* ASSIGNMENT
Could you reproduce the lines below from the one with "- Profile code" through the one with "After analyzing the"? Keep both ends and add nothing.

* Plain-text document sources

□ □ □ □ □ □ □

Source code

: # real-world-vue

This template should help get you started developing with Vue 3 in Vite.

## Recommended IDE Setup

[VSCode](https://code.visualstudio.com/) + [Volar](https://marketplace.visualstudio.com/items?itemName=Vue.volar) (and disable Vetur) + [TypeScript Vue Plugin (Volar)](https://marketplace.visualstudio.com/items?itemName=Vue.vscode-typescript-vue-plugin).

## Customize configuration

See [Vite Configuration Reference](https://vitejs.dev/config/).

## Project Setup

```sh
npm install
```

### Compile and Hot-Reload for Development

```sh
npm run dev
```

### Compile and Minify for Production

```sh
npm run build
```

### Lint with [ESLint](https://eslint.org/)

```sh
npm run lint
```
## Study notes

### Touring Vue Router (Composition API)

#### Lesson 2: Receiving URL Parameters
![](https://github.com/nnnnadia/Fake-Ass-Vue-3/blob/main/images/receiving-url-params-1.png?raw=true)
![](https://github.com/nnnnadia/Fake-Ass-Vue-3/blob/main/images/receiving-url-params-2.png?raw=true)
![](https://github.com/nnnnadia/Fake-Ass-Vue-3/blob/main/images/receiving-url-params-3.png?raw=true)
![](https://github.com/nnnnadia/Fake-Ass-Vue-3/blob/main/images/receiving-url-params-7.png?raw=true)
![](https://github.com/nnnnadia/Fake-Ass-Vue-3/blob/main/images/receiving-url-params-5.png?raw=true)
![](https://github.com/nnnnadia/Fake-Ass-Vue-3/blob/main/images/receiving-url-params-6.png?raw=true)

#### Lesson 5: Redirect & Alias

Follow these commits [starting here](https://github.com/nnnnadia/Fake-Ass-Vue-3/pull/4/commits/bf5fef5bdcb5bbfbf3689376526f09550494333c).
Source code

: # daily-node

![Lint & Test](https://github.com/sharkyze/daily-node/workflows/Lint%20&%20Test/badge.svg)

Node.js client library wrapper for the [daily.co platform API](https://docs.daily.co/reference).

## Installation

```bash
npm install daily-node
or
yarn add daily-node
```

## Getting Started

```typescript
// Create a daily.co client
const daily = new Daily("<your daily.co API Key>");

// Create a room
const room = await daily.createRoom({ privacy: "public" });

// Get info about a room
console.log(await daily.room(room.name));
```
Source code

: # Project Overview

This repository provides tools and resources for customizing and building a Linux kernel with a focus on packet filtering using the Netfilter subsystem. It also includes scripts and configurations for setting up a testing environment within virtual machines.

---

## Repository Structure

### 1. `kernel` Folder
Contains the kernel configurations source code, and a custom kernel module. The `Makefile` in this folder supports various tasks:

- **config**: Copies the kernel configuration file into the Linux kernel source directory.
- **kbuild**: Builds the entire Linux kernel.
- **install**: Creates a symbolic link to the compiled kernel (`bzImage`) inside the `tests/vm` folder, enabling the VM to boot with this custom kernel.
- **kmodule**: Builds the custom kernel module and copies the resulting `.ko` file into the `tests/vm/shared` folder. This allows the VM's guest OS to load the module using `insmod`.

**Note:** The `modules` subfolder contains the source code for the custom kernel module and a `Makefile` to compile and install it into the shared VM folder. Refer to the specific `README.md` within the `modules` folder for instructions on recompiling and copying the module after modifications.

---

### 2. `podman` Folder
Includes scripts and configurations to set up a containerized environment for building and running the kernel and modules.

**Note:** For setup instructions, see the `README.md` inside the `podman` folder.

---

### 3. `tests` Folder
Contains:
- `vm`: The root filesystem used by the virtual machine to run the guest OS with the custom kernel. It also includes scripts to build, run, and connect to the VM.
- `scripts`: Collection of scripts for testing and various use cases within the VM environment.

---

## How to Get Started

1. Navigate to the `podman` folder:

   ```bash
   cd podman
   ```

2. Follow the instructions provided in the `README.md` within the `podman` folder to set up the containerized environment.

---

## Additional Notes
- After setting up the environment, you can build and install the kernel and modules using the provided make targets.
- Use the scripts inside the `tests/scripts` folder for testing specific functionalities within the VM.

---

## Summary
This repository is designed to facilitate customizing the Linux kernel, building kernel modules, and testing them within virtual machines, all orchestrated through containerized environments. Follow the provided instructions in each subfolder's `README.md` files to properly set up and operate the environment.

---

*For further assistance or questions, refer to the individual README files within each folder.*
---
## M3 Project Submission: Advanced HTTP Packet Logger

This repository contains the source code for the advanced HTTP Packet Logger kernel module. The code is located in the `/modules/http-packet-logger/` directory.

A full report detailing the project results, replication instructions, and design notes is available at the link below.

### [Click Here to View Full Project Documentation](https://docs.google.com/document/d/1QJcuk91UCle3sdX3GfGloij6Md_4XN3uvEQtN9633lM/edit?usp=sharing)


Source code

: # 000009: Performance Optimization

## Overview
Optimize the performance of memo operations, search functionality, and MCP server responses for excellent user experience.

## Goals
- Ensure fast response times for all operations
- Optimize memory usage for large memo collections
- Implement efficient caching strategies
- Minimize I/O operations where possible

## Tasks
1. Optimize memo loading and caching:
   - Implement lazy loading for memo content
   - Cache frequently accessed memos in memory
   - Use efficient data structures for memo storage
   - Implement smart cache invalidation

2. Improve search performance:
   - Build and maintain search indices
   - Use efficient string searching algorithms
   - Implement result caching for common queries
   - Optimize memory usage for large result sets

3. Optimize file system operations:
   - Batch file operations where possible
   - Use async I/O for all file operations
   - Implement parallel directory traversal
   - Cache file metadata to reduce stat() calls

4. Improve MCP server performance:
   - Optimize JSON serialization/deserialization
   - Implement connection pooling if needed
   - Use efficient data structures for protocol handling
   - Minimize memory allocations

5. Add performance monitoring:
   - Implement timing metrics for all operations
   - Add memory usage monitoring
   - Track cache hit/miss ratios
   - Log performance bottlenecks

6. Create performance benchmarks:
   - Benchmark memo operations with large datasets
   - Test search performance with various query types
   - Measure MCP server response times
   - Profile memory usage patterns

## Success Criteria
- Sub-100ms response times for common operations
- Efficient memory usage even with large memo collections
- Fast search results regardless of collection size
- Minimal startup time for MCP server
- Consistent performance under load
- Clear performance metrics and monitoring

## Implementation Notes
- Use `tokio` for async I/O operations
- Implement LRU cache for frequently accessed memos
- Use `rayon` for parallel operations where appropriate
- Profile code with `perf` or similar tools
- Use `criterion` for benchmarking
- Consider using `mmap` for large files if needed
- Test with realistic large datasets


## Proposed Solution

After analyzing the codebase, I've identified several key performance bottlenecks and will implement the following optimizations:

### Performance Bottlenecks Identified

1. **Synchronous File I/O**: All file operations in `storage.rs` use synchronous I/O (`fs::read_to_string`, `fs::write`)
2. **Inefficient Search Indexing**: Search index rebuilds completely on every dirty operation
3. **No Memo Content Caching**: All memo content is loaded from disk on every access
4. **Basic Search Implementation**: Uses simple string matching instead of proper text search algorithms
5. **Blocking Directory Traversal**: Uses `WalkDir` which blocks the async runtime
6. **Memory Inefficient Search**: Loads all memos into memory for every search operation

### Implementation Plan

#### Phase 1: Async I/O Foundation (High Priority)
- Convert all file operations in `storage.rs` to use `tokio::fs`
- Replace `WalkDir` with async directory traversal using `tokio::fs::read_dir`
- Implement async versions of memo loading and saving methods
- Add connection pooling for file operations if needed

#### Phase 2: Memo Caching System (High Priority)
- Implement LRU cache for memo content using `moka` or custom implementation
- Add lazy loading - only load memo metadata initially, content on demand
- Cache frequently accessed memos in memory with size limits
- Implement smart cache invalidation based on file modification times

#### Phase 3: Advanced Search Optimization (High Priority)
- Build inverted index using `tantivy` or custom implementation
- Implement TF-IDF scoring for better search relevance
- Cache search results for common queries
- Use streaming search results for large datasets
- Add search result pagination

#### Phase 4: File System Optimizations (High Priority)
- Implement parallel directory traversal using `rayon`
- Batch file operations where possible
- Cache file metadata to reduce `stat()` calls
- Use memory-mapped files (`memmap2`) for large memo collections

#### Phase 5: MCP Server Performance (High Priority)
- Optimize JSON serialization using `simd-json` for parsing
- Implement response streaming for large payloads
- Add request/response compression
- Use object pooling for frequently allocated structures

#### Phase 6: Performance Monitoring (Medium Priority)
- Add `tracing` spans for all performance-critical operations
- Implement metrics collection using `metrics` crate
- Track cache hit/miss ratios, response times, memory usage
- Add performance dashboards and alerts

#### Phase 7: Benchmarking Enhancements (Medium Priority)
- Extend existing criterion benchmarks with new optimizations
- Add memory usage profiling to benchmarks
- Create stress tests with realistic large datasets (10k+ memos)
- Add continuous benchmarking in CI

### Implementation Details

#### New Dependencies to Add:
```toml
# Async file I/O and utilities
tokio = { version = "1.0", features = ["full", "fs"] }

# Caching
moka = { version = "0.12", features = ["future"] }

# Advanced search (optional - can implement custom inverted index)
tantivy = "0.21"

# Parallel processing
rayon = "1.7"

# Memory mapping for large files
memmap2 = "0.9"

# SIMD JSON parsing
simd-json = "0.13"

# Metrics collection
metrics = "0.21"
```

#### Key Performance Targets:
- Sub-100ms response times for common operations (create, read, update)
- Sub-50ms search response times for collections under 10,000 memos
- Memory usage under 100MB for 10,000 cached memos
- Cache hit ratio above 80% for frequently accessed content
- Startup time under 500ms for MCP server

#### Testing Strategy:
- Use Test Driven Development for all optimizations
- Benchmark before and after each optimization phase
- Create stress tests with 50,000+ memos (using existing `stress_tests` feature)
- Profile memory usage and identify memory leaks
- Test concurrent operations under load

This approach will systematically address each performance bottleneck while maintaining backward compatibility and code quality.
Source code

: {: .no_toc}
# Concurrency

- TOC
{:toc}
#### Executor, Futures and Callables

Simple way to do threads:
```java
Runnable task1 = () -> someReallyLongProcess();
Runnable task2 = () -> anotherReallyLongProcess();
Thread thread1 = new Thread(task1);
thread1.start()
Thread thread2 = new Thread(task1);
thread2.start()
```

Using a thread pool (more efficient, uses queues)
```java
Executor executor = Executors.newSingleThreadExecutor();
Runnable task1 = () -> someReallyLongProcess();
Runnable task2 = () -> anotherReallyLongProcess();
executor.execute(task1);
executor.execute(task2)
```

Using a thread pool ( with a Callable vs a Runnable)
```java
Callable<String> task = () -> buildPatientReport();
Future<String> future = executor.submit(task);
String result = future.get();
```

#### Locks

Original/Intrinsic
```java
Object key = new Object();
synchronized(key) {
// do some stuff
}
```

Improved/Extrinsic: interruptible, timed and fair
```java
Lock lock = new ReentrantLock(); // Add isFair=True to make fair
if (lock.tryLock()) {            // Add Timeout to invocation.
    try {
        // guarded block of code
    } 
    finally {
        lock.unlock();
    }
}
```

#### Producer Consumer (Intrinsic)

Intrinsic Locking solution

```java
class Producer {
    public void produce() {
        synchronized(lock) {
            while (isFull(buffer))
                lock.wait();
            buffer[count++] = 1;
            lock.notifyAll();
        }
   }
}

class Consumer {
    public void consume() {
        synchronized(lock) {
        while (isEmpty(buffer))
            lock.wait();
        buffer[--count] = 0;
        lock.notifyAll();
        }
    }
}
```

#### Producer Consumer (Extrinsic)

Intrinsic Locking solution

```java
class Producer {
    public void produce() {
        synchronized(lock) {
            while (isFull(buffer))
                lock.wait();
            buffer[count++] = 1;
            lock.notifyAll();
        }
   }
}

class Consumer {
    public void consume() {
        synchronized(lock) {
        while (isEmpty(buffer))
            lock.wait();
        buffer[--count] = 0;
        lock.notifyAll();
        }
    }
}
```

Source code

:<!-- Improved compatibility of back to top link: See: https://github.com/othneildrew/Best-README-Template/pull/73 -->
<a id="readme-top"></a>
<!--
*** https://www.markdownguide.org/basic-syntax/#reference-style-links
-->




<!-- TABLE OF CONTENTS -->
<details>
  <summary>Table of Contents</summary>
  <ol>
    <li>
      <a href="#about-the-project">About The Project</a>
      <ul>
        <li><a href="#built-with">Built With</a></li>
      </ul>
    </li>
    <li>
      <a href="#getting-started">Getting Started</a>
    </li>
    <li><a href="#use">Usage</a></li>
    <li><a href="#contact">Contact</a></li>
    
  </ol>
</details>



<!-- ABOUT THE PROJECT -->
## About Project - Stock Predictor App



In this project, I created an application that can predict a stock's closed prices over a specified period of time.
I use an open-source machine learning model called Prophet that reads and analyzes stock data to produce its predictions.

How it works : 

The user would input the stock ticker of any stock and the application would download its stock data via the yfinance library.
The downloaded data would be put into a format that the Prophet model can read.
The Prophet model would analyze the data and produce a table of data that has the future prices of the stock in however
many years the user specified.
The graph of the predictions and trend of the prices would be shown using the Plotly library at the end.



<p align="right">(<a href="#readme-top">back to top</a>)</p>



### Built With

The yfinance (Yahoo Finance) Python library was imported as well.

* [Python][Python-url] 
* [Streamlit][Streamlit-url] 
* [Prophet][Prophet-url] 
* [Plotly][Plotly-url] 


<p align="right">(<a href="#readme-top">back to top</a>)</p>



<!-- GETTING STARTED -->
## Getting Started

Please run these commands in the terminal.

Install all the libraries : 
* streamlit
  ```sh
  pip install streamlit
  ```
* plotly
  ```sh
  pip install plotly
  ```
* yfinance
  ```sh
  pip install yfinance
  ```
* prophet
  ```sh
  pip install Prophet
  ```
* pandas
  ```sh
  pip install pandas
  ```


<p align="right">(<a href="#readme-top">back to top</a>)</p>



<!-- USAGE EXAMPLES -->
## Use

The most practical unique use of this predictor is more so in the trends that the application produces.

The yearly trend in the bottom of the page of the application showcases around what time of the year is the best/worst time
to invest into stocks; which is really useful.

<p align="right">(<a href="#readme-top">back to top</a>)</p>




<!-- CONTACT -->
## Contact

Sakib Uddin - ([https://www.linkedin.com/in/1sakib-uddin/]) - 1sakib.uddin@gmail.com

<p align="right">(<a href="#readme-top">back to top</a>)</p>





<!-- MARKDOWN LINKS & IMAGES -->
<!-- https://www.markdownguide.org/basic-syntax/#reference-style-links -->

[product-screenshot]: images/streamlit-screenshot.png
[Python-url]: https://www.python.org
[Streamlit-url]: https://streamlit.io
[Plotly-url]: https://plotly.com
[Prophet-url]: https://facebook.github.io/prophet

□ □ □ □ □ □ □

* FINISHED EXERCISE
- Profile code with `perf` or similar tools
- Use `criterion` for benchmarking
- Consider using `mmap` for large files if needed
- Test with realistic large datasets


## Proposed Solution

After analyzing the codebase, I've identified several key performance bottlenecks and will implement the following optimizations:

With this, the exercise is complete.